元来、金言集とか名言集というものはあまり好みではない。というのは、金言や名言は多くの場合短文であり、読む人が置かれた状況次第で受け取る意味も変わってくるからだ。しかし、この作品は、別の点で興味を惹かれた。堀田善衛というきわめて強い個性、ユニークな思想を持った作家が、独特の文体をもって、この17世紀のモラリスト、ラ・ロシュフーコーなる人物を描き出している点である。「箴言集」が生まれる背景の物語といってもよい。ただし、あくまで創作である。ちなみに、堀田善衛はラ・ロシュフーコーの著作マキシムは、わが国ではしばしば「箴言集」と訳されているが、箴言という言葉はなじみがないので、原語のMaximesをそのまま採用するとしている。

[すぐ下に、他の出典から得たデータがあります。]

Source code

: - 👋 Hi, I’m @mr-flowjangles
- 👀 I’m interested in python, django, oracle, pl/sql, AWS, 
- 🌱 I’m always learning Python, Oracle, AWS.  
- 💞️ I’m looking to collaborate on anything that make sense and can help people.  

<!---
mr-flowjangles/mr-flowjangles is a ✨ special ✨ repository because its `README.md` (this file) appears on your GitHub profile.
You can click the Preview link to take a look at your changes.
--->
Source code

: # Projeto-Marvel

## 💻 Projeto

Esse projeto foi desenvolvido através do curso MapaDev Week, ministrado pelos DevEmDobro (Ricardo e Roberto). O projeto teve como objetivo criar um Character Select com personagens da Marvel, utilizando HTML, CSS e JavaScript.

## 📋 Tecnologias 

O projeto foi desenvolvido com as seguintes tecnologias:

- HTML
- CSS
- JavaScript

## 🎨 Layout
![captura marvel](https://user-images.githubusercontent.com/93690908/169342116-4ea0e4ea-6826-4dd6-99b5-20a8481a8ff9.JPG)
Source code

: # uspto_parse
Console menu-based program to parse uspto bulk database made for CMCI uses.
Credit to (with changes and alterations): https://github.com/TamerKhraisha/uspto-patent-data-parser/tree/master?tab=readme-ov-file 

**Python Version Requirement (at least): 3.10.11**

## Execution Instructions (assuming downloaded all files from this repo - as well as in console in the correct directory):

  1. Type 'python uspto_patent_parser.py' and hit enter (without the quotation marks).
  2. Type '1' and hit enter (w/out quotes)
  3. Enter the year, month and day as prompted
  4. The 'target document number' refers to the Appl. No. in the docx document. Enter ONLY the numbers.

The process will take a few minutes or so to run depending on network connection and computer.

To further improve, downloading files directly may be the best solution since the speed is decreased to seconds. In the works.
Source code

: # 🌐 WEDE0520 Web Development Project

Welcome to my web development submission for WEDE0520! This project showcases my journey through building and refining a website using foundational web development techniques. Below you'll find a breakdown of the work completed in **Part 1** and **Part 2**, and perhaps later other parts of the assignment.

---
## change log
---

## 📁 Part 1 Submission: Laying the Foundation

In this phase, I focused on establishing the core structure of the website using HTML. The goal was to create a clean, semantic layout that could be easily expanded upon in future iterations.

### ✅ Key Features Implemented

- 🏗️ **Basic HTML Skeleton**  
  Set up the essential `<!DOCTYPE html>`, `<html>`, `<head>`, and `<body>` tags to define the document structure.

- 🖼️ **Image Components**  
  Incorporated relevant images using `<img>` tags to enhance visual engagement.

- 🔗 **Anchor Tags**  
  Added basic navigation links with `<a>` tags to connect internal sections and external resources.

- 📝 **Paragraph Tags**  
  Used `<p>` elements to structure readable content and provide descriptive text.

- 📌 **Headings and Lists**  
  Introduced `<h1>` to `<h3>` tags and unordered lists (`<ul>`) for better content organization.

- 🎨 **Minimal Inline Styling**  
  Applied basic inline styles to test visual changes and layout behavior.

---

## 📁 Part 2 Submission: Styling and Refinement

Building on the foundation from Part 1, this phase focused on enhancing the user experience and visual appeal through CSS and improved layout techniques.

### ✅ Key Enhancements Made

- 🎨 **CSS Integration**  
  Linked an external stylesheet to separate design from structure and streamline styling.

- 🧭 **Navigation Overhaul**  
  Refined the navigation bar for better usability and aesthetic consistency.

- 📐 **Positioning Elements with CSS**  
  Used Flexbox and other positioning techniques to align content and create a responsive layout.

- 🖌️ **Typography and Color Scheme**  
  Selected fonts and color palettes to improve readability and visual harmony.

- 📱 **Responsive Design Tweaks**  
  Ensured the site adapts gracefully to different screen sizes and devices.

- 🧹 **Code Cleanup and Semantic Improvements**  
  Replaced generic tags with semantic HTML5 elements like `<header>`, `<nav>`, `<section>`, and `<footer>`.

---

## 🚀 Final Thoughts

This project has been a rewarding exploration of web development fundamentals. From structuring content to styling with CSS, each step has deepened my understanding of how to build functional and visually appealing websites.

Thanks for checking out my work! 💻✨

たまたま、以前取り上げたリシリューの生涯について、少し立ち入って関連した文献を読んでいる間に、この作品に出会った。前半はリシリューの時代であり、後半にはマザランが登場する。マザランについては、肖像画などから受ける印象では、人当たりの良い穏健な人物であるかに見えるが、リシリューが推薦しただけに、かなり似たところも持ち合わせていたようだ。当時、巷に流行した小唄に次のような「生まれ変わったリシリュー」というのがあったという(本書、p.238)。
彼(リシリュー)は死んだのではない。
年齢を変えただけなのだ。
この枢機卿(マザラン)は誰も彼もを怒らせる。
堀田善衛がラ・ロシュフーコーというモラリストの生涯と思想の根源に迫った作品は、読み出すと止められない独特の面白さがある。この創作が現実とどのくらいの距離があったかについては、語ることができない。しかし、17世紀フランスという時空を理解するについて、多くのヒントが散りばめられていることは確かである。
著者は作中で、ラ・ロシュフーコーに17世紀を「女の世紀」と呼ばせている。デュマの『三銃士』でもそうであったが、王妃を始めとしてさまざまな女性が、縦横無人に活躍しているのは大変印象的であった。離れて見ると、実に面白い時代であったことに改めて気づく。
冒頭に記したマキシムについて、一言。このブログ、お気づきの通り、「断片」ばかりである。それが集まると、なにかが見えてくるだろうか。